Pero hay más: la recuperación del crédito de consumo y el aumento de la deuda de las familias. ¿Restricción de financiación? Muchas veces hemos argumentado que la recuperación del crédito tiene más que ver con la consolidación del crecimiento que para precederlo. Entenderán entonces el optimismo con que la Fed ha observado estos datos, considerando además que la caída de la tasa de deuda en los últimos años ha corregido más del 70% de su subida desde los noventa y que su coste financiero actual nos llevaría a los niveles de los años ochenta. El fuerte crecimiento de la riqueza neta de las familias (4 billones de dólares en 2012) tiene mucho que ver con los máximos históricos que vemos en la Bolsa norteamericana y la reciente recuperación de los precios de la vivienda. De nuevo es fácil de comprender cómo la Fed cuida ambos mercados, directamente a través de mensajes verbales como indirectamente elevando el coste de oportunidad frente a la inversión en deuda con tipos de interés reales negativos.

¿Qué puede fallar? Ya sé que cuestiones como esta son tremendamente antipáticas cuando todo parece ir bien. Pero probablemente será una pregunta recurrente en las próximas reuniones de política monetaria de la Fed y en las comparecencias de sus consejeros. Todo va bien, aunque el escenario internacional sigue generando riesgos y la clase política norteamericana no está poniendo mucho para apuntalar la mejora de la confianza de los agentes económicos. Especialmente de las empresas, no tanto de las familias como he comentado antes.
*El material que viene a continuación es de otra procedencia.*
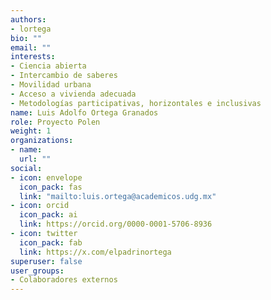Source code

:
 ```yaml
---
authors:
- lortega
bio: ""
email: ""
interests:
- Ciencia abierta
- Intercambio de saberes
- Movilidad urbana
- Acceso a vivienda adecuada
- Metodologías participativas, horizontales e inclusivas
name: Luis Adolfo Ortega Granados
role: Proyecto Polen
weight: 1
organizations:
- name: 
  url: ""
social:
- icon: envelope
  icon_pack: fas
  link: "mailto:luis.ortega@academicos.udg.mx"
- icon: orcid
  icon_pack: ai
  link: https://orcid.org/0000-0001-5706-8936
- icon: twitter
  icon_pack: fab
  link: https://x.com/elpadrinortega
superuser: false
user_groups:
- Colaboradores externos
---
```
Y evidentemente, el comportamiento de los mercados va muy bien. ¿Demasiado bien?

Aquí surgen las primeras dudas que hemos escuchado desde algunos consejeros de la Fed. ¿Excesos de precios de los activos?, ¿infravaloración de riesgos?, ¿riesgo de inflación? Probablemente ninguna de estas preguntas deba tener una respuesta positiva en estos momentos, pero su mero planteamiento en un contexto de mejor comportamiento económico sobre lo esperado (subida de impuestos, recorte de gastos, incertidumbre internacional, apreciación del dólar, subida de precio de commodities) obligará a una mayor prudencia futura de la Fed en su política verbal. ¿Qué que puede fallar? Precisamente esto: que la cautela pase en algún momento a ser preocupación, lo que les lleve a retirar antes de tiempo las medidas expansivas. No teman, ya que la Fed es también consciente de la debilidad de fondo tanto económica como financiera.

José Luis Martínez Campuzano es estratega de Citi en España.